“Work hard,” to employees, and “Be profitable,” to
employers. Those were messages from Shinzo Abe administration. The government
made a draft of Basic Plan for Economy Fiscal Policy and Reform, or “Thick Bone
Plan,” which included deep cut in corporate income tax, eliminating payment for
overtime work and maintenance of population. Although it may be welcomed by big
companies and foreign corporation, the plan can introduce vertical division in Japanese
society.
Abe announced on Friday that he would reduce actual
corporate tax rate from current 35% to somewhere below 30% within a few years.
His idea was reflected in the draft. By reducing corporate tax rate, the
administration expected positive investment from overseas. The detailed plan
for compensative revenue resource will be discussed by the end of this year,
leaving the most difficult issue worried by Ministry of Finance.
The plan projected reforming wage system from time-based to result-based.
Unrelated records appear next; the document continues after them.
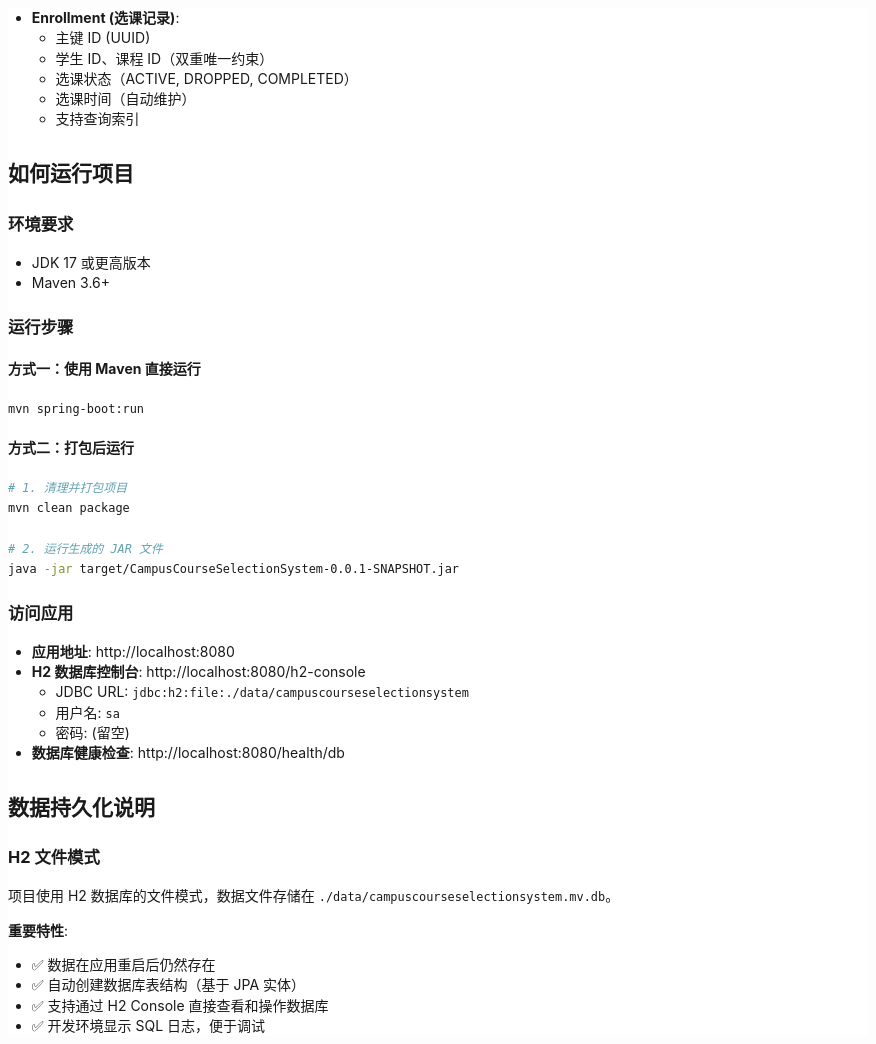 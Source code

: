 - **Enrollment (选课记录)**:
  - 主键 ID (UUID)
  - 学生 ID、课程 ID（双重唯一约束）
  - 选课状态（ACTIVE, DROPPED, COMPLETED）
  - 选课时间（自动维护）
  - 支持查询索引

## 如何运行项目

### 环境要求

- JDK 17 或更高版本
- Maven 3.6+

### 运行步骤

#### 方式一：使用 Maven 直接运行

```bash
mvn spring-boot:run
```

#### 方式二：打包后运行

```bash
# 1. 清理并打包项目
mvn clean package

# 2. 运行生成的 JAR 文件
java -jar target/CampusCourseSelectionSystem-0.0.1-SNAPSHOT.jar
```

### 访问应用

- **应用地址**: http://localhost:8080
- **H2 数据库控制台**: http://localhost:8080/h2-console
  - JDBC URL: `jdbc:h2:file:./data/campuscourseselectionsystem`
  - 用户名: `sa`
  - 密码: (留空)
- **数据库健康检查**: http://localhost:8080/health/db

## 数据持久化说明

### H2 文件模式

项目使用 H2 数据库的文件模式，数据文件存储在 `./data/campuscourseselectionsystem.mv.db`。

**重要特性**:
- ✅ 数据在应用重启后仍然存在
- ✅ 自动创建数据库表结构（基于 JPA 实体）
- ✅ 支持通过 H2 Console 直接查看和操作数据库
- ✅ 开发环境显示 SQL 日志，便于调试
Payment for workers in Japan has some regulation, which requires most employers
to restraint weekly labor within forty hours and recommends them to finish
daily labor within eight hours. Employers need to pay for additional labor
based on time accumulation. The plan will urge employers to eliminate
additional labor and to pay for achievement their workers make. With this new
system, the administration expects setting favorable labor environment for
foreign investors.
Population was also considered in the perspectives of
economic growth. The draft set a goal to keep 100 million people in Japan a
half century later. If birth rate remains current level, which is 1.43 kids for
a woman in her lifetime, population of Japan in 2060 will be around 80 million,
two thirds of current population. To raise birth late to 2.07 by 2030, the
administration promotes more supports to families with little children and increasing
nursery facilities for working mothers.
Response in foreign country was not bad. Wall Street Journal
praised the draft as good in its editorial, saying “It’s a lesson that ought to
be heard in Washington, where too many on the right and left to think high
corporate tax rates are good politics.” Incentives to foreign investors should
not be accused in overseas, anyway.
The point is whether the policy really works for Japanese
economy. While big corporation enjoys preferable business environment,
consumption has not recovered from long-time deflation. Real wage, considering
high commodity price brought by consumption tax hike in April, declined by 3.1%
from a year ago. One-sided stimulus policy still in a jeopardy of slump stemmed
from imbalance in wealth distribution.